Vertigini, con opere di Horst P. Horst, Bill Ray, Tazio Secchiaroli, Gian Paolo Barbieri, Guy Bourdin, Jan Saudek, Robert Mapplethorpe, Peter Beard, Bettina Rheims, Ferdinando Scianna, Helmut Newton, Martin Schoeller e Mario Testino riflettono sul concetto di seduzione: come ricorda il significato etimologico, sedurre deriva da un latino, e significa condurre a sé. In questa sezione l’osservatore è ammaliato da immagini seducenti. Ma è più importante sedurre o essere sedotti? Magistrale lo scatto di Robert Mapplethorpe che raffigura Lisa Lyon (1981) in cui le forme leggiadre della modella accompagnano il visitatore verso la ricerca di un desiderio da attraversare. Nella sezione Labirinti sono esposte opere di Bill Brandt, Seydou Keïta, Miroslav Tichy, David Hockney, Lord Snowdon, Herb Ritts, Peter Hujar, Nan Goldin, Steven Meisel, Arno Rafae Minkkinen, Irina Ionesco, Erwin Olaf, Ren Hang, Toiletpaper. Ma la nostra attenzione si concentra su Nuovi Mondi in cui le opere di Juno Calypso, Maisie Cousins, Bodhi Shola, Weronika Gęsicka, Agata Wieczorek, Angelo Formato, Paolo Ventura, Carolyn Drake si pongono l’obiettivo di superare i limiti costituiti dalla forma, per esplorare mete e frontiere inattese su cui ridefinire nuovi confini.
L’allestimento si conclude con Artifici. Straordinario il video di Marina Abramović, in cui l’artista si pettina in maniera ossessiva, fino a dare prova di resistenza fisica al limite del masochismo. Presente anche la Venere degli stracci di Michelangelo Pistoletto, in cui la bellezza di una statua classica si confronta con il dramma contemporaneo della sovrapproduzione di abiti dismessi, precedentemente usati per produrre bellezza consumata e poi scartata.
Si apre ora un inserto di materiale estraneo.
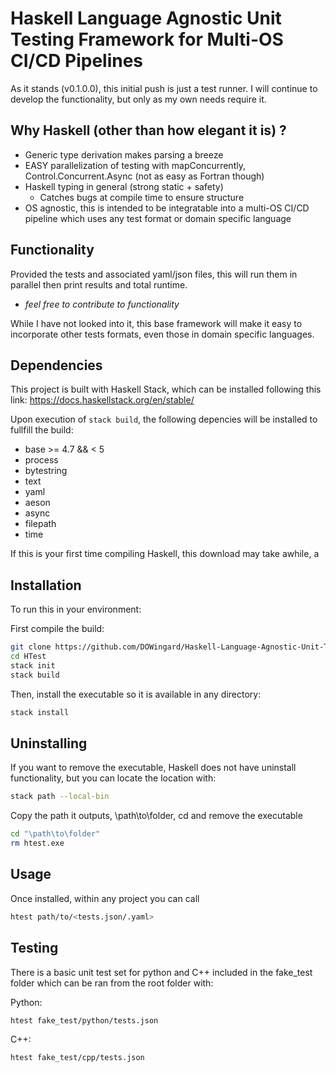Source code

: # Haskell Language Agnostic Unit Testing Framework for Multi-OS CI/CD Pipelines

As it stands (v0.1.0.0), this initial push is just a test runner. I will continue to develop the functionality, but only as my own needs require it. 

## Why Haskell (other than how elegant it is) ?

* Generic type derivation makes parsing a breeze
* EASY parallelization of testing with mapConcurrently, Control.Concurrent.Async (not as easy as Fortran though) 
* Haskell typing in general (strong static + safety)
    * Catches bugs at compile time to ensure structure
* OS agnostic, this is intended to be integratable into a multi-OS CI/CD pipeline which uses any test format or domain specific language 

## Functionality

Provided the tests and associated yaml/json files, this will run them in parallel then print results and total runtime. 

* _feel free to contribute to functionality_

While I have not looked into it, this base framework will make it easy to incorporate other tests formats, even those in domain specific languages.


## Dependencies
This project is built with Haskell Stack, which can be installed following this link:
https://docs.haskellstack.org/en/stable/

Upon execution of ```stack build```, the following depencies will be installed to fullfill the build:
  - base >= 4.7 && < 5
  - process
  - bytestring
  - text
  - yaml
  - aeson
  - async
  - filepath
  - time 

If this is your first time compiling Haskell, this download may take awhile, a
## Installation
To run this in your environment:

First compile the build:
```bash
git clone https://github.com/DOWingard/Haskell-Language-Agnostic-Unit-Testing-Framework-for-Multi-OS-CI-CD-Pipelines.git HTest
cd HTest
stack init
stack build
```
Then, install the executable so it is available in any directory:
```bash
stack install
```
## Uninstalling
If you want to remove the executable, Haskell does not have uninstall functionality, but you can locate the location with:
```bash
stack path --local-bin
```
Copy the path it outputs, \path\to\folder, cd and remove the executable
```bash
cd "\path\to\folder"
rm htest.exe
```

## Usage
Once installed, within any project you can call 
```bash 
htest path/to/<tests.json/.yaml>
```

## Testing
There is a basic unit test set for python and C++ included in the fake_test folder which can be ran from the root folder with:

Python:
```bash
htest fake_test/python/tests.json
```
C++:
```bash
htest fake_test/cpp/tests.json
```





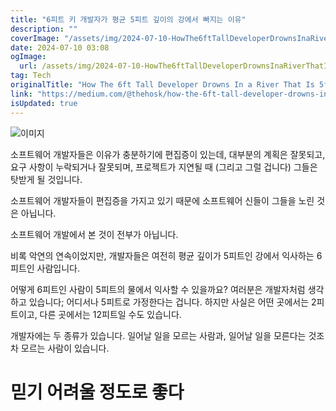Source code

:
 ```yaml
---
title: "6피트 키 개발자가 평균 5피트 깊이의 강에서 빠지는 이유"
description: ""
coverImage: "/assets/img/2024-07-10-HowThe6ftTallDeveloperDrownsInaRiverThatIs5ftDeeponAverage_0.png"
date: 2024-07-10 03:08
ogImage: 
  url: /assets/img/2024-07-10-HowThe6ftTallDeveloperDrownsInaRiverThatIs5ftDeeponAverage_0.png
tag: Tech
originalTitle: "How The 6ft Tall Developer Drowns In a River That Is 5ft Deep on Average"
link: "https://medium.com/@thehosk/how-the-6ft-tall-developer-drowns-in-a-river-that-is-5ft-deep-on-average-354b925d5463"
isUpdated: true
---
```





![이미지](/assets/img/2024-07-10-HowThe6ftTallDeveloperDrownsInaRiverThatIs5ftDeeponAverage_0.png)

소프트웨어 개발자들은 이유가 충분하기에 편집증이 있는데, 대부분의 계획은 잘못되고, 요구 사항이 누락되거나 잘못되며, 프로젝트가 지연될 때 (그리고 그럴 겁니다) 그들은 탓받게 될 것입니다.

소프트웨어 개발자들이 편집증을 가지고 있기 때문에 소프트웨어 신들이 그들을 노린 것은 아닙니다.

소프트웨어 개발에서 본 것이 전부가 아닙니다.

<div class="content-ad"></div>

비록 악연의 연속이었지만, 개발자들은 여전히 평균 깊이가 5피트인 강에서 익사하는 6피트인 사람입니다.

어떻게 6피트인 사람이 5피트의 물에서 익사할 수 있을까요? 여러분은 개발자처럼 생각하고 있습니다; 어디서나 5피트로 가정한다는 겁니다. 하지만 사실은 어떤 곳에서는 2피트이고, 다른 곳에서는 12피트일 수도 있습니다.

개발자에는 두 종류가 있습니다. 일어날 일을 모르는 사람과, 일어날 일을 모른다는 것조차 모르는 사람이 있습니다.

# 믿기 어려울 정도로 좋다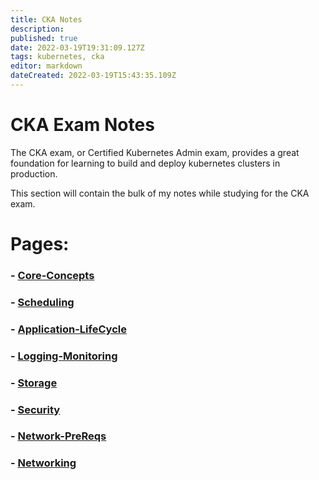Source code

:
 ```yaml
---
title: CKA Notes
description: 
published: true
date: 2022-03-19T19:31:09.127Z
tags: kubernetes, cka
editor: markdown
dateCreated: 2022-03-19T15:43:35.109Z
---
```


# CKA Exam Notes
The CKA exam, or Certified Kubernetes Admin exam, provides a great foundation for learning to build and deploy kubernetes clusters in production.

This section will contain the bulk of my notes while studying for the CKA exam.

# Pages:

### - [Core-Concepts](/Kubernetes/CKA-Notes/Core-Concepts)
### - [Scheduling](/Kubernetes/CKA-Notes/Scheduling)
### - [Application-LifeCycle](/Kubernetes/CKA-Notes/Application-LifeCycle)
### - [Logging-Monitoring](/Kubernetes/CKA-Notes/Logging-Monitoring)
### - [Storage](/Kubernetes/CKA-Notes/Storage)
### - [Security](/Kubernetes/CKA-Notes/Security)
### - [Network-PreReqs](/Kubernetes/CKA-Notes/Network-PreReqs)
### - [Networking](/Kubernetes/CKA-Notes/Networking)
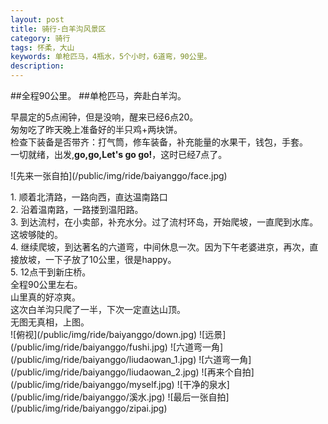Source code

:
 ```yaml
---
layout: post
title: 骑行-白羊沟风景区
category: 骑行
tags: 怀柔，大山
keywords: 单枪匹马，4瓶水，5个小时，6道弯，90公里。
description: 
---
```


##全程90公里。
##单枪匹马，奔赴白羊沟。

早晨定的5点闹钟，但是没响，醒来已经6点20。
<br>匆匆吃了昨天晚上准备好的半只鸡+两块饼。
<br>检查下装备是否带齐：打气筒，修车装备，补充能量的水果干，钱包，手套。
<br>一切就绪，出发,**go,go,Let's go go!**，这时已经7点了。
<p>
![先来一张自拍](/public/img/ride/baiyanggo/face.jpg)<p>
1. 顺着北清路，一路向西，直达温南路口 <br>
2. 沿着温南路，一路搂到温阳路。<br>
3. 到达流村，在小卖部，补充水分。过了流村环岛，开始爬坡，一直爬到水库。这坡够陡的。<br>
4. 继续爬坡，到达著名的六道弯，中间休息一次。因为下午老婆进京，再次，直接放坡，一下子放了10公里，很是happy。<br>
5. 12点干到新庄桥。<br>
全程90公里左右。<br>
山里真的好凉爽。<br>
这次白羊沟只爬了一半，下次一定直达山顶。<br>
无图无真相，上图。<br>
![俯视](/public/img/ride/baiyanggo/down.jpg)
![远景](/public/img/ride/baiyanggo/fushi.jpg)
![六道弯一角](/public/img/ride/baiyanggo/liudaowan_1.jpg)
![六道弯一角](/public/img/ride/baiyanggo/liudaowan_2.jpg)
![再来个自拍](/public/img/ride/baiyanggo/myself.jpg)
![干净的泉水](/public/img/ride/baiyanggo/溪水.jpg)
![最后一张自拍](/public/img/ride/baiyanggo/zipai.jpg)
Opere di Alberto Maria Colombo e David Szauder concludono il percorso.
Deep Beauty ci mette in relazione con la nostra sfera interiore, quella che interroghiamo costantemente e che si insinua nel nostro pensiero, richiamando, in modo persistente, il desiderio profondo di accettazione. Invita a riflettere su temi esistenziali, a non soffermarsi sulla bellezza come mero dato estetico. La mostra cerca di comprendere quanto la forma possa rappresentare un concetto interiore di benessere e strumento per coltivare una vita più consapevole, piena e autenticamente appagante.
Scruta intimamente l’animo umano, ci mette di fronte alle nostre paure di sentirsi, o non sentirsi, la più bella del reame, piuttosto che Cenerentola. È un percorso interiore, da vivere in silenzio, poiché apre interrogativi esistenziali a cui possiamo dare risposte solo dentro di noi. La mostra è stata ideata dal team creativo di Ogilvy Italia sotto la direzione artistica di Giuseppe Mastromatteo, Presidente e CCO, realizzata grazie al sostegno di KIKO Milano e in collaborazione con Mudec, Comune di Milano, e 24 ORE Cultura.